--- Exercise description ---
In your copy of the entries below, keep every word exactly and leave out all images.

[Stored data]
════════════════════
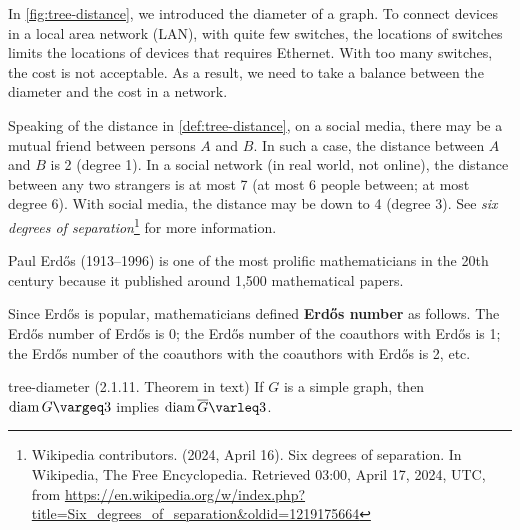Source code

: \documentclass[../src/handouts/main.tex]{subfiles}
\begin{document}
\begin{supplement}
  In \cref{fig:tree-distance}, we introduced the diameter of a graph. To connect devices in a local area network (LAN), with quite few switches, the locations of switches limits the locations of devices that requires Ethernet. With too many switches, the cost is not acceptable. As a result, we need to take a balance between the diameter and the cost in a network.

  Speaking of the distance in \cref{def:tree-distance}, on a social media, there may be a mutual friend between persons $A$ and $B$. In such a case, the distance between $A$ and $B$ is 2 (degree 1). In a social network (in real world, not online), the distance between any two strangers is at most 7 (at most 6 people between; at most degree 6). With social media, the distance may be down to 4 (degree 3). See \textit{six degrees of separation}\footnote{Wikipedia contributors. (2024, April 16). Six degrees of separation. In Wikipedia, The Free Encyclopedia. Retrieved 03:00, April 17, 2024, UTC, from \url{https://en.wikipedia.org/w/index.php?title=Six_degrees_of_separation&oldid=1219175664}} for more information.

  Paul Erdős (1913--1996) is one of the most prolific mathematicians in the 20th century because it published around 1,500 mathematical papers.

  Since Erdős is popular, mathematicians defined \textbf{Erdős number} as follows. The Erdős number of Erdős is 0; the Erdős number of the coauthors with Erdős is 1; the Erdős number of the coauthors with the coauthors with Erdős is 2, etc.
\end{supplement}

\begin{theorem}{}{tree-diameter}
  (2.1.11. Theorem in text)
  If $G$ is a simple graph, then $\diam G \geq 3$ implies $\diam \bar{G} \leq 3$.
\end{theorem}
\end{document}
════════════════════
--- Written solution ---
Source code

: \documentclass[../src/handouts/main.tex]{subfiles}
\begin{document}
\begin{supplement}
  In \cref{fig:tree-distance}, we introduced the diameter of a graph. To connect devices in a local area network (LAN), with quite few switches, the locations of switches limits the locations of devices that requires Ethernet. With too many switches, the cost is not acceptable. As a result, we need to take a balance between the diameter and the cost in a network.

  Speaking of the distance in \cref{def:tree-distance}, on a social media, there may be a mutual friend between persons $A$ and $B$. In such a case, the distance between $A$ and $B$ is 2 (degree 1). In a social network (in real world, not online), the distance between any two strangers is at most 7 (at most 6 people between; at most degree 6). With social media, the distance may be down to 4 (degree 3). See \textit{six degrees of separation}\footnote{Wikipedia contributors. (2024, April 16). Six degrees of separation. In Wikipedia, The Free Encyclopedia. Retrieved 03:00, April 17, 2024, UTC, from \url{https://en.wikipedia.org/w/index.php?title=Six_degrees_of_separation&oldid=1219175664}} for more information.

  Paul Erdős (1913--1996) is one of the most prolific mathematicians in the 20th century because it published around 1,500 mathematical papers.

  Since Erdős is popular, mathematicians defined \textbf{Erdős number} as follows. The Erdős number of Erdős is 0; the Erdős number of the coauthors with Erdős is 1; the Erdős number of the coauthors with the coauthors with Erdős is 2, etc.
\end{supplement}

\begin{theorem}{}{tree-diameter}
  (2.1.11. Theorem in text)
  If $G$ is a simple graph, then $\diam G \geq 3$ implies $\diam \bar{G} \leq 3$.
\end{theorem}
\end{document}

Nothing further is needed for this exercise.